Un lievito antico? Si, un lievito vivo, antico nella sua ricetta.

CURIOSITA’: LA FORMA A CORNETTO

La classica forma a cornetto del Pane di Matera nasce negli anni ’80
Il fornaio, diventato già esperto “panificatore” per poter soddisfare le esigenze di tutti i clienti, distingue con questa forma un pane con più crosta e meno mollica.

 

IL BUON PROFUMO DEL PANE

Primo Levi scrive: “Nelle grotte dei Sassi si cela la capitale dei contadini,
il cuore nascosto della loro antica civiltà.
Chiunque veda Matera non può non restarne colpito
tanto è espressiva e toccante la sua dolente bellezza”

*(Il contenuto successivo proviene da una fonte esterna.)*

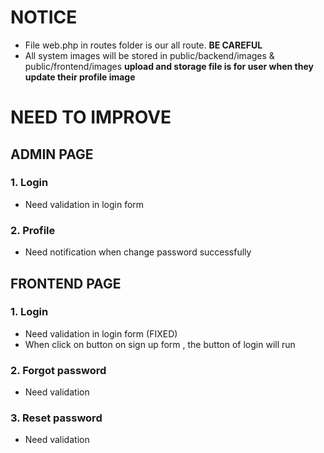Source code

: # NOTICE 
- File web.php in routes folder is our all route. **BE CAREFUL**
- All system images will be stored in public/backend/images & public/frontend/images **upload and storage file is for user when they update their profile image**
# NEED TO IMPROVE
## ADMIN PAGE
### 1. Login 
- Need validation in login form

### 2. Profile
- Need notification when change password successfully 


## FRONTEND PAGE
### 1. Login
- Need validation in login form (FIXED)
- When click on button on sign up form , the button of login will run

### 2. Forgot password
- Need validation 

### 3. Reset password
- Need validation

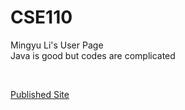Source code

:# CSE110
Mingyu Li's User Page <br/>
Java is good but codes are complicated <br/>

<br/>

[Published Site](https://derrick2000.github.io/CSE110/)
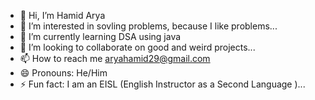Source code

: - 👋 Hi, I’m Hamid Arya
- 👀 I’m interested in sovling problems, because I like problems...
- 🌱 I’m currently learning DSA using java
- 💞️ I’m looking to collaborate on good and weird projects...
- 📫 How to reach me aryahamid29@gmail.com
- 😄 Pronouns: He/Him
- ⚡ Fun fact: I am an EISL (English Instructor as a Second Language )...

<!---
aryahamid/aryahamid is a ✨ special ✨ repository because its `README.md` (this file) appears on your GitHub profile.
You can click the Preview link to take a look at your changes.
--->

Bellezza, bontà, profumi… legati da tradizioni, storie e devozione.
Il “Buon profumo del pane” che come per i sassi e come per le 143 chiese rupestri diventa simbolo di una città, di una cultura povera che solo con acqua, farina e pasta madre ha saputo sfamare intere generazioni senza perdere la propria dignità.
Pane per tutta la settimana, ma anche focaccie e “u pezzaridd”  ovvero il pezzo piccolo di pane da mangiare subito, il giorno stesso della sfornata. E per i più piccoli? Certo non c’era il dolce e la merenda era a base di pane. Una merenda golosa “il ricco d’olio”: in una teglia unta di olio evo si adagia un pezzo di massa di pane, la si lascia lievitare e si inforna, quando pronta la si capolvolge su un letto di zucchero… non c’è cosa più semplice e più dolce!

 

L’ ETERNO CONFLITTO: PANE DI MATERA O PANE DI ALTAMURA?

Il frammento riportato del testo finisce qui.